In the entries below, which lines run from the one containing "allocate space, which" to the one containing "compiler. Instead of"? Copy exactly those lines, ends included, and no others.

━━━ PROVIDED INFORMATION ━━━

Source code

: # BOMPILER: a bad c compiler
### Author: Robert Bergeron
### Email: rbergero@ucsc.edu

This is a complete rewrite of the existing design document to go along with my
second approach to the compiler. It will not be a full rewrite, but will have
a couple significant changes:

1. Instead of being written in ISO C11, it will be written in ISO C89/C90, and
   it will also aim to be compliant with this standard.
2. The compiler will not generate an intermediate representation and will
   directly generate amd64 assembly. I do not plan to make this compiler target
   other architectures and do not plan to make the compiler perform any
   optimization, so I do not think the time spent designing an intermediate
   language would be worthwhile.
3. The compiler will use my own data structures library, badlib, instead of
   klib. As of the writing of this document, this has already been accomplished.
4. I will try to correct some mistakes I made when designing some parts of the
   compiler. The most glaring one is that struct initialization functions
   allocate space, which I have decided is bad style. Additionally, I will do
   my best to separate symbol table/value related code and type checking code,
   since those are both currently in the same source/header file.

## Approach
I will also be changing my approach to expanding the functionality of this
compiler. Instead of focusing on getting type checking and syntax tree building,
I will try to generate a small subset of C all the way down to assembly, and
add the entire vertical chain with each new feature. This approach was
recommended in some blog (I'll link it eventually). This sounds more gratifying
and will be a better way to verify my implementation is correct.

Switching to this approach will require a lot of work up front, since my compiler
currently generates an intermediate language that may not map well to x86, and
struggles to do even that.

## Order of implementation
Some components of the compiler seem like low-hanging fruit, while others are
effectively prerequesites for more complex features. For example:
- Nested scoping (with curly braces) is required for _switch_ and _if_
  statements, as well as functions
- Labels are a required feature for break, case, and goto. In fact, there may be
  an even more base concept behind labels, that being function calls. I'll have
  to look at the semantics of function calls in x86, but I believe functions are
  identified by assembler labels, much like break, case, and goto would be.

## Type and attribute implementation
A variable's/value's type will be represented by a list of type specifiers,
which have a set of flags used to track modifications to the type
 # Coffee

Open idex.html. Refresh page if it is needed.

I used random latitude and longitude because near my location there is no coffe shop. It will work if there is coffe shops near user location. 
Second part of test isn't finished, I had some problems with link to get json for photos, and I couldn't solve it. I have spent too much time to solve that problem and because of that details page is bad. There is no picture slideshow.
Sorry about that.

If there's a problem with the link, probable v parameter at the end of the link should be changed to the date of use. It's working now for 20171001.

━━━

• REPLY:
   allocate space, which I have decided is bad style. Additionally, I will do
   my best to separate symbol table/value related code and type checking code,
   since those are both currently in the same source/header file.

## Approach
I will also be changing my approach to expanding the functionality of this
compiler. Instead of focusing on getting type checking and syntax tree building,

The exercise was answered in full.